La vicenda ha inizio 5 mesi fa, quando Google elude le impostazione dei Cookie nelle versioni Mobile e Desktop di Safari e potrebbe concludersi con una maxi multa da parte della  FTC nei confronti di Google di 22,5 milioni di dollari. Secondo il Wall Street Journal ,la multa potrebbe essere la più grande assegnata dalla FTC ad una singola azienda.

Di dafault, Safari accetta solamente cookie da siti che l’utente ha già visitato in passato, o da link che l’utente clicca, come banner pubblicitari. In questo modo gli inserzionisti di pubblicità non possono lasciare cookie nel browser dell’utente a meno che non sia quest’ultimo ad accertarlo. Google avrebbe aggirato il problema con un po’ di codice, permettendo a  DoubleClick di inserire cookie tramite forms vuoti. Questi form vuoti inviati a DoubleClick da Safari, farebbero credere al browser di Apple che l’utente sta interagendo con l’inserzionista, sbloccando la protezione e permettendo di accettare cookie dall’esterno, mascherando la faccenda con la scusa di attivare i pulsanti di Google+, altrimenti non attivi e sbarrati.

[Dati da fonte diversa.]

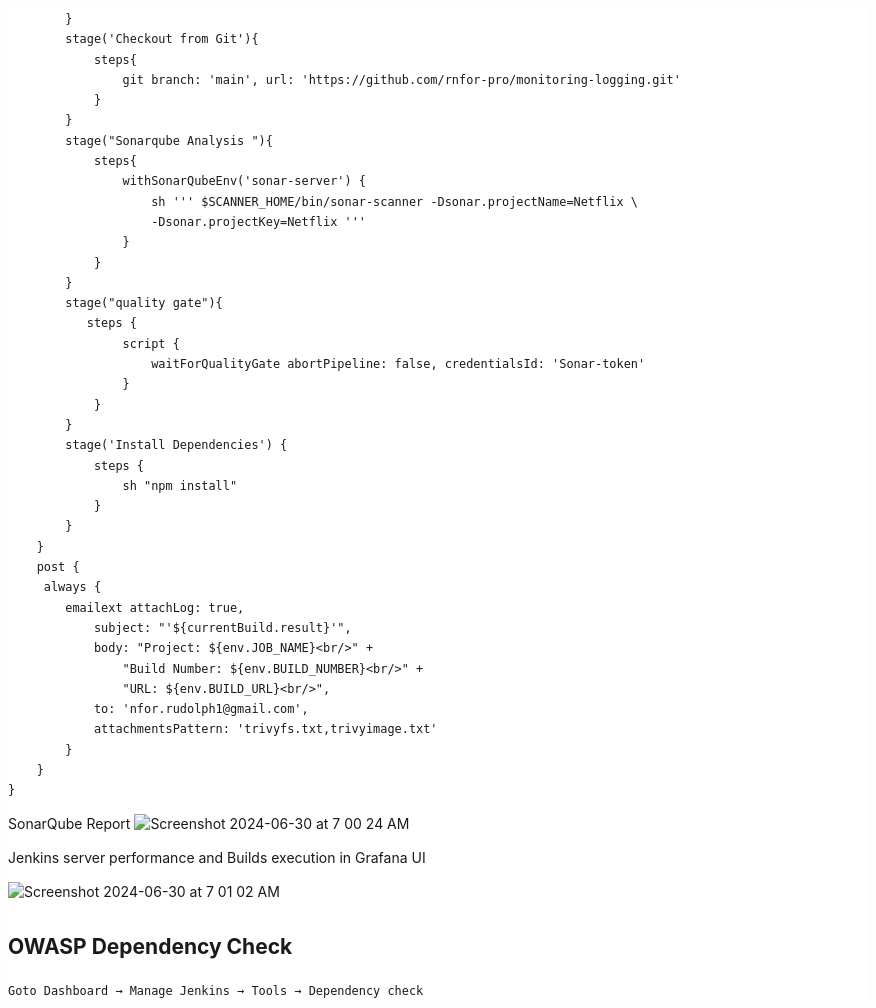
 ```
        }
        stage('Checkout from Git'){
            steps{
                git branch: 'main', url: 'https://github.com/rnfor-pro/monitoring-logging.git'
            }
        }
        stage("Sonarqube Analysis "){
            steps{
                withSonarQubeEnv('sonar-server') {
                    sh ''' $SCANNER_HOME/bin/sonar-scanner -Dsonar.projectName=Netflix \
                    -Dsonar.projectKey=Netflix '''
                }
            }
        }
        stage("quality gate"){
           steps {
                script {
                    waitForQualityGate abortPipeline: false, credentialsId: 'Sonar-token'
                }
            }
        }
        stage('Install Dependencies') {
            steps {
                sh "npm install"
            }
        }
    }
    post {
     always {
        emailext attachLog: true,
            subject: "'${currentBuild.result}'",
            body: "Project: ${env.JOB_NAME}<br/>" +
                "Build Number: ${env.BUILD_NUMBER}<br/>" +
                "URL: ${env.BUILD_URL}<br/>",
            to: 'nfor.rudolph1@gmail.com',
            attachmentsPattern: 'trivyfs.txt,trivyimage.txt'
        }
    }
}
```

SonarQube Report
<img width="1587" alt="Screenshot 2024-06-30 at 7 00 24 AM" src="https://github.com/rnfor-pro/playlist_2/assets/67124388/46761940-2390-4b08-9f7c-881bae354104">

Jenkins server performance and Builds execution in Grafana UI

<img width="1642" alt="Screenshot 2024-06-30 at 7 01 02 AM" src="https://github.com/rnfor-pro/playlist_2/assets/67124388/d7f41ac6-1f86-47ea-8dd9-184c89622c15">

OWASP Dependency Check
---
`Goto Dashboard → Manage Jenkins → Tools → Dependency check`
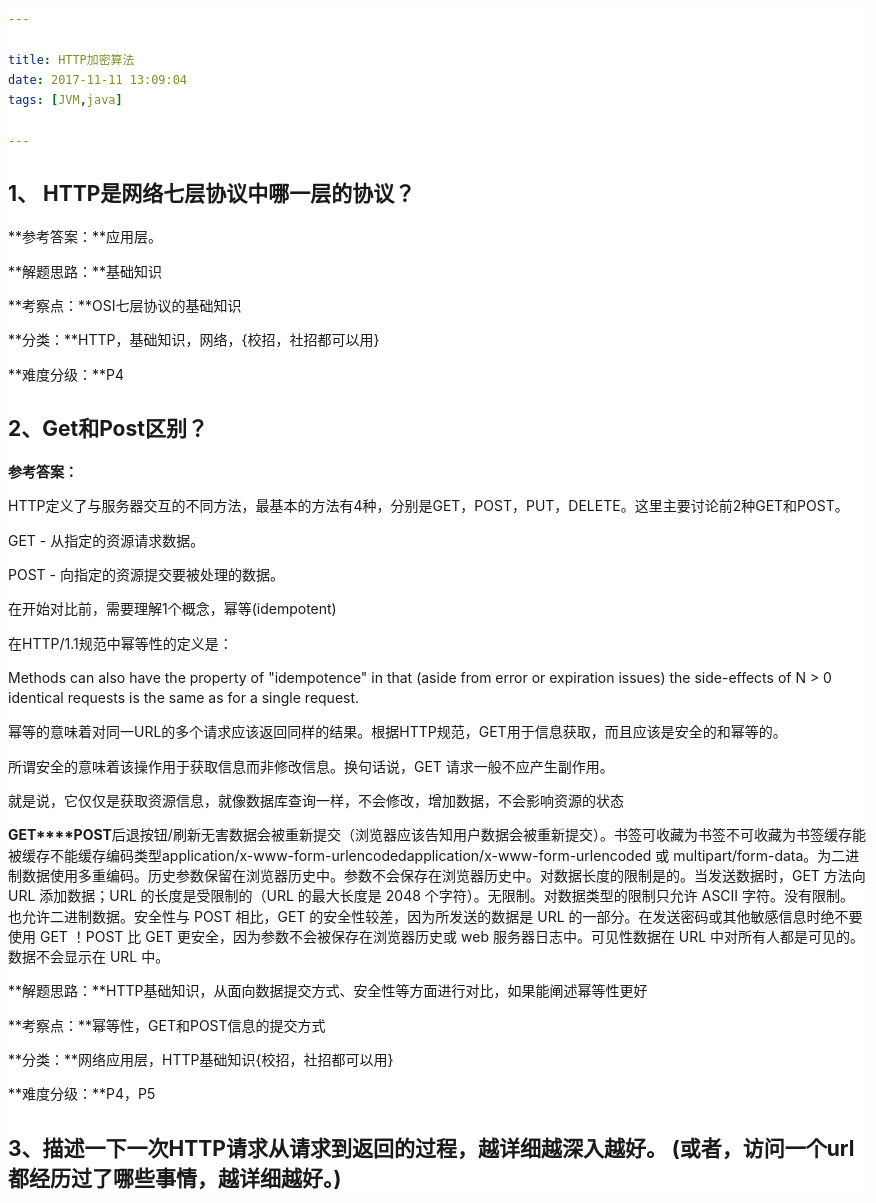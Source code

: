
 ```yaml
---

title: HTTP加密算法
date: 2017-11-11 13:09:04
tags: [JVM,java]

---
```

## 1、 HTTP是网络七层协议中哪一层的协议？

**参考答案：**应用层。

**解题思路：**基础知识

**考察点：**OSI七层协议的基础知识

**分类：**HTTP，基础知识，网络，{校招，社招都可以用}

**难度分级：**P4

## 2、Get和Post区别？

**参考答案：** 

HTTP定义了与服务器交互的不同方法，最基本的方法有4种，分别是GET，POST，PUT，DELETE。这里主要讨论前2种GET和POST。 

GET - 从指定的资源请求数据。

POST - 向指定的资源提交要被处理的数据。 

在开始对比前，需要理解1个概念，幂等(idempotent) 

在HTTP/1.1规范中幂等性的定义是：

Methods can also have the property of "idempotence" in that (aside from error or expiration issues) the side-effects of N > 0 identical requests is the same as for a single request.

幂等的意味着对同一URL的多个请求应该返回同样的结果。根据HTTP规范，GET用于信息获取，而且应该是安全的和幂等的。

所谓安全的意味着该操作用于获取信息而非修改信息。换句话说，GET 请求一般不应产生副作用。

就是说，它仅仅是获取资源信息，就像数据库查询一样，不会修改，增加数据，不会影响资源的状态 

 **GET****POST**后退按钮/刷新无害数据会被重新提交（浏览器应该告知用户数据会被重新提交）。书签可收藏为书签不可收藏为书签缓存能被缓存不能缓存编码类型application/x-www-form-urlencodedapplication/x-www-form-urlencoded 或 multipart/form-data。为二进制数据使用多重编码。历史参数保留在浏览器历史中。参数不会保存在浏览器历史中。对数据长度的限制是的。当发送数据时，GET 方法向 URL 添加数据；URL 的长度是受限制的（URL 的最大长度是 2048 个字符）。无限制。对数据类型的限制只允许 ASCII 字符。没有限制。也允许二进制数据。安全性与 POST 相比，GET 的安全性较差，因为所发送的数据是 URL 的一部分。在发送密码或其他敏感信息时绝不要使用 GET ！POST 比 GET 更安全，因为参数不会被保存在浏览器历史或 web 服务器日志中。可见性数据在 URL 中对所有人都是可见的。数据不会显示在 URL 中。

**解题思路：**HTTP基础知识，从面向数据提交方式、安全性等方面进行对比，如果能阐述幂等性更好

**考察点：**幂等性，GET和POST信息的提交方式

**分类：**网络应用层，HTTP基础知识{校招，社招都可以用}

**难度分级：**P4，P5

##  3、描述一下一次HTTP请求从请求到返回的过程，越详细越深入越好。 (或者，访问一个url 都经历过了哪些事情，越详细越好。) 
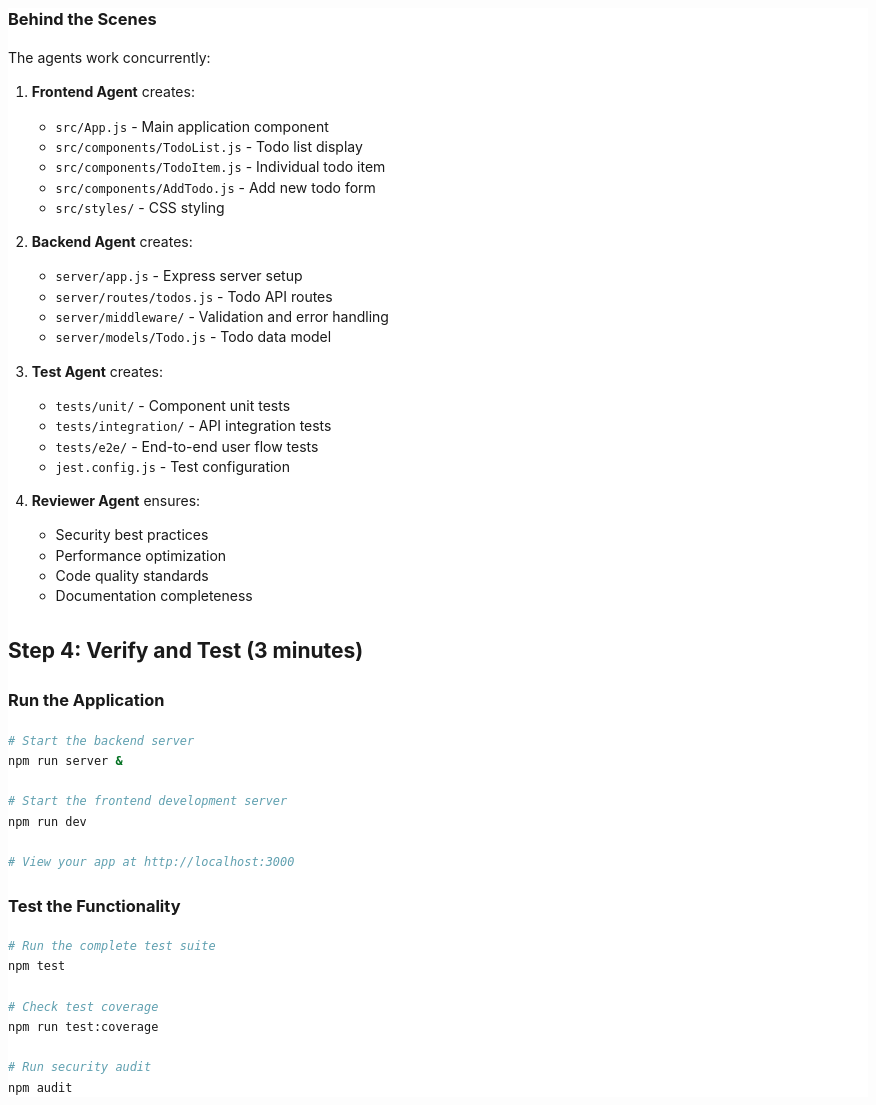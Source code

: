 ### Behind the Scenes
The agents work concurrently:

1. **Frontend Agent** creates:
   - `src/App.js` - Main application component
   - `src/components/TodoList.js` - Todo list display
   - `src/components/TodoItem.js` - Individual todo item
   - `src/components/AddTodo.js` - Add new todo form
   - `src/styles/` - CSS styling

2. **Backend Agent** creates:
   - `server/app.js` - Express server setup
   - `server/routes/todos.js` - Todo API routes
   - `server/middleware/` - Validation and error handling
   - `server/models/Todo.js` - Todo data model

3. **Test Agent** creates:
   - `tests/unit/` - Component unit tests
   - `tests/integration/` - API integration tests
   - `tests/e2e/` - End-to-end user flow tests
   - `jest.config.js` - Test configuration

4. **Reviewer Agent** ensures:
   - Security best practices
   - Performance optimization
   - Code quality standards
   - Documentation completeness

## Step 4: Verify and Test (3 minutes)

### Run the Application
```bash
# Start the backend server
npm run server &

# Start the frontend development server
npm run dev

# View your app at http://localhost:3000
```

### Test the Functionality
```bash
# Run the complete test suite
npm test

# Check test coverage
npm run test:coverage

# Run security audit
npm audit
```
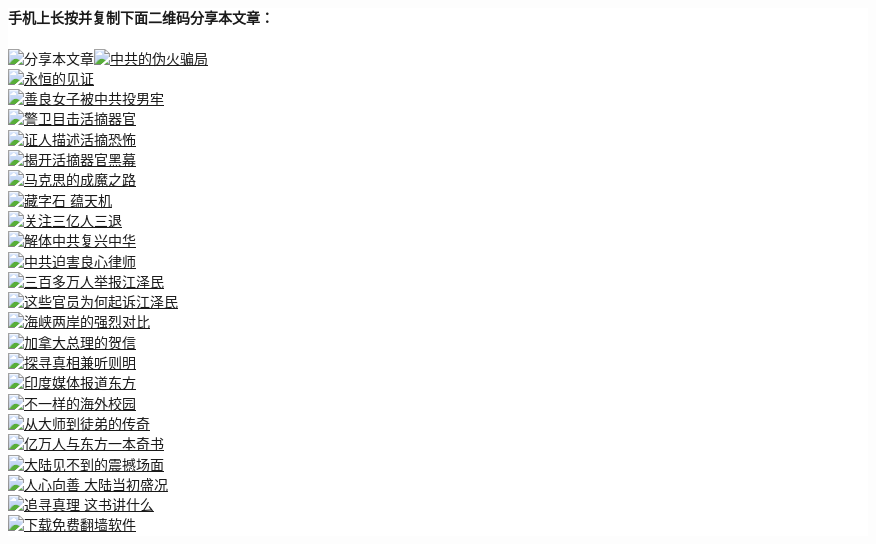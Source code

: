 <strong>手机上长按并复制下面二维码分享本文章：</strong><br><br><img src="https://quickchart.io/qr?size=256&text=https://github.com/1992513/djy/blob/master/gb/23/9/21/n14078551.md%231" title="分享本文章"></td><td VALIGN=TOP><a href="https://github.com/1992513/djy/blob/master/gb/16/1/21/n4622075.md?dfh#1" target="_blank"><img src="https://raw.githubusercontent.com/1992513/djy/master/gb/300/wei-f1.jpg" title="中共的伪火骗局"  alt="中共的伪火骗局"></a><br><a href="https://github.com/1992513/www/blob/master/README.md?dfh#9" target="_blank"><img src="https://raw.githubusercontent.com/1992513/djy/master/gb/300/yong-h.jpg" title="永恒的见证"  alt="永恒的见证"></a><br><a href="https://github.com/1992513/djy/blob/master/gb/13/9/29/n3974789.md?dfh#1" target="_blank"><img src="https://raw.githubusercontent.com/1992513/djy/master/gb/300/shang-lnz.jpg" title="善良女子被中共投男牢"  alt="善良女子被中共投男牢"></a><br><a href="https://github.com/1992513/djy/blob/master/gb/16/3/16/n4663449.md?dfh#1" target="_blank"><img src="https://raw.githubusercontent.com/1992513/djy/master/gb/300/huo-z3.jpg" title="警卫目击活摘器官"  alt="警卫目击活摘器官"></a><br><a href="https://github.com/1992513/djy/blob/master/gb/16/8/7/n8177641.md?dfh#1" target="_blank"><img src="https://raw.githubusercontent.com/1992513/djy/master/gb/300/huo-z4.jpg" title="证人描述活摘恐怖"  alt="证人描述活摘恐怖"></a><br><a href="https://github.com/1992513/djy/blob/master/gb/10/4/19/n2881569.md?dfh#1" target="_blank"><img src="https://raw.githubusercontent.com/1992513/djy/master/gb/300/huo-z1.jpg" title="揭开活摘器官黑幕"  alt="揭开活摘器官黑幕"></a><br><a href="https://github.com/1992513/djy/blob/master/gb/10/11/7/n3077476.md?dfh#1" target="_blank"><img src="https://raw.githubusercontent.com/1992513/djy/master/gb/300/ma-ks.jpg" title="马克思的成魔之路"  alt="马克思的成魔之路"></a><br><a href="https://github.com/1992513/djy/blob/master/gb/14/6/9/n4173977.md?dfh#1" target="_blank"><img src="https://raw.githubusercontent.com/1992513/djy/master/gb/300/chang-zs.jpg" title="藏字石 蕴天机"  alt="藏字石 蕴天机"></a><br><a href="https://github.com/1992513/djy/blob/master/gb/18/5/10/n10381511.md?dfh#1" target="_blank"><img src="https://raw.githubusercontent.com/1992513/djy/master/gb/300/st1.jpg" title="关注三亿人三退"  alt="关注三亿人三退"></a><br><a href="https://github.com/1992513/djy/blob/master/gb/18/3/21/n10237682.md?dfh#1" target="_blank"><img src="https://raw.githubusercontent.com/1992513/djy/master/gb/300/jie-t.jpg" title="解体中共复兴中华"  alt="解体中共复兴中华"></a><br><a href="https://github.com/1992513/djy/blob/master/gb/9/2/9/n2422991.md?dfh#1" target="_blank"><img src="https://raw.githubusercontent.com/1992513/djy/master/gb/300/gao-zs.jpg" title="中共迫害良心律师"  alt="中共迫害良心律师"></a><br><a href="https://github.com/1992513/djy/blob/master/gb/18/12/9/n10900044.md?dfh#1" target="_blank"><img src="https://raw.githubusercontent.com/1992513/djy/master/gb/300/sj1.jpg" title="三百多万人举报江泽民"  alt="三百多万人举报江泽民"></a><br><a href="https://github.com/1992513/djy/blob/master/gb/18/8/28/n10672014.md?dfh#1" target="_blank"><img src="https://raw.githubusercontent.com/1992513/djy/master/gb/300/sj2.jpg" title="这些官员为何起诉江泽民"  alt="这些官员为何起诉江泽民"></a><br><a href="https://github.com/1992513/djy/blob/master/gb/8/12/18/n2367165.md?dfh#1" target="_blank"><img src="https://raw.githubusercontent.com/1992513/djy/master/gb/300/liangan.jpg" title="海峡两岸的强烈对比"  alt="海峡两岸的强烈对比"></a><br><a href="https://github.com/1992513/djy/blob/master/gb/15/12/10/n4593139.md?dfh#1" target="_blank"><img src="https://raw.githubusercontent.com/1992513/djy/master/gb/300/jia-ndzl.jpg" title="加拿大总理的贺信"  alt="加拿大总理的贺信"></a><br><a href="https://github.com/1992513/djy/blob/master/gb/11/6/17/n3289382.md?dfh#1" target="_blank"><img src="https://raw.githubusercontent.com/1992513/djy/master/gb/300/xiao-wd.jpg" title="探寻真相兼听则明"  alt="探寻真相兼听则明"></a><br><a href="https://github.com/1992513/djy/blob/master/gb/18/10/27/n10812623.md?dfh#1" target="_blank"><img src="https://raw.githubusercontent.com/1992513/djy/master/gb/300/yindu.jpg" title="印度媒体报道东方"  alt="印度媒体报道东方"></a><br><a href="https://github.com/1992513/djy/blob/master/gb/18/6/9/n10469652.md?dfh#1" target="_blank"><img src="https://raw.githubusercontent.com/1992513/djy/master/gb/300/xie-j.jpg" title="不一样的海外校园"  alt="不一样的海外校园"></a><br><a href="https://github.com/1992513/djy/blob/master/gb/7/4/5/n1669415.md?dfh#1" target="_blank"><img src="https://raw.githubusercontent.com/1992513/djy/master/gb/300/li-up.jpg" title="从大师到徒弟的传奇"  alt="从大师到徒弟的传奇"></a><br><a href="https://github.com/1992513/djy/blob/master/gb/17/5/26/n9191512.md?dfh#1" target="_blank"><img src="https://raw.githubusercontent.com/1992513/djy/master/gb/300/zfl2.jpg" title="亿万人与东方一本奇书"  alt="亿万人与东方一本奇书"></a><br><a href="https://github.com/1992513/djy/blob/master/gb/13/11/27/n4020290.md?dfh#1" target="_blank"><img src="https://raw.githubusercontent.com/1992513/djy/master/gb/300/zhen-h.jpg" title="大陆见不到的震撼场面"  alt="大陆见不到的震撼场面"></a><br><a href="https://github.com/1992513/djy/blob/master/gb/15/7/17/n4482910.md?dfh#1" target="_blank"><img src="https://raw.githubusercontent.com/1992513/djy/master/gb/300/dalu-sk.jpg" title="人心向善 大陆当初盛况"  alt="人心向善 大陆当初盛况"></a><br><a href="https://github.com/1992513/djy/blob/master/gb/19/1/5/n10955468.md?dfh#1" target="_blank"><img src="https://raw.githubusercontent.com/1992513/djy/master/gb/300/zfl1.jpg" title="追寻真理 这书讲什么"  alt="追寻真理 这书讲什么"></a><br><a href="https://github.com/1992513/www/blob/master/README.md?dfh#1" target="_blank"><img src="https://raw.githubusercontent.com/1992513/djy/master/gb/300/fq1.jpg" title="下载免费翻墙软件"  alt="下载免费翻墙软件"></a><br></td></tr></table>
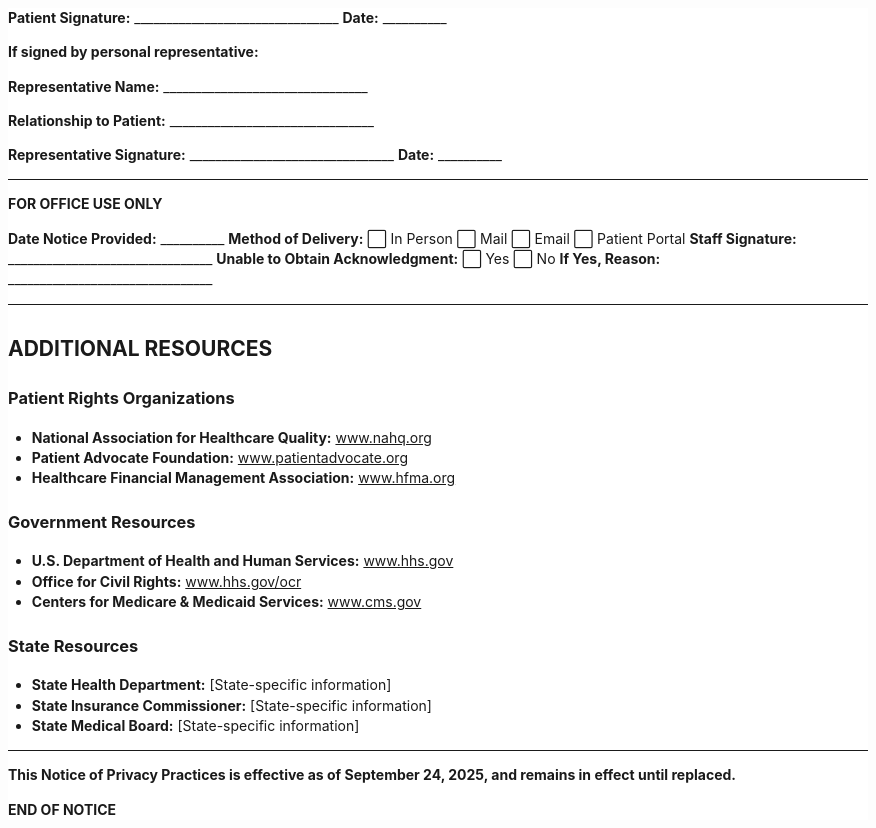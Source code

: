 **Patient Signature:** ________________________________ **Date:** __________

**If signed by personal representative:**

**Representative Name:** ________________________________

**Relationship to Patient:** ________________________________

**Representative Signature:** ________________________________ **Date:** __________

---

**FOR OFFICE USE ONLY**

**Date Notice Provided:** __________
**Method of Delivery:** ⬜ In Person ⬜ Mail ⬜ Email ⬜ Patient Portal
**Staff Signature:** ________________________________
**Unable to Obtain Acknowledgment:** ⬜ Yes ⬜ No
**If Yes, Reason:** ________________________________

---

## ADDITIONAL RESOURCES

### Patient Rights Organizations
- **National Association for Healthcare Quality:** www.nahq.org
- **Patient Advocate Foundation:** www.patientadvocate.org
- **Healthcare Financial Management Association:** www.hfma.org

### Government Resources
- **U.S. Department of Health and Human Services:** www.hhs.gov
- **Office for Civil Rights:** www.hhs.gov/ocr
- **Centers for Medicare & Medicaid Services:** www.cms.gov

### State Resources
- **State Health Department:** [State-specific information]
- **State Insurance Commissioner:** [State-specific information]
- **State Medical Board:** [State-specific information]

---

**This Notice of Privacy Practices is effective as of September 24, 2025, and remains in effect until replaced.**

**END OF NOTICE**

google ha insistito che gli utenti connessi la suo social network sono consapevoli e vogliono questo tipo di comportamento da parte del browser, anche se i cookie lasciati da Double Click permettono di tracciare anche l’attività dell’utente su altri siti: proprio il tipo di Cookie che Safari cerca di bloccare.

La multa

La multa non è ancora stata approvata dalla FTC e quindi l’intera vicenda potrebbe subire ancora colpi di scena, anche se sia la commissione che Google sembrano esser giunti a questa soluzione. Google dovrà quindi pagare la somma di 22,5 milioni di dollari. Tanti? Non proprio visto che nel 2011 Google impiegava 5 ore per mettersi in tasca questa somma. Una violazione di privacy da parte di Google che non è la prima e probabilmente neanche l’ultima.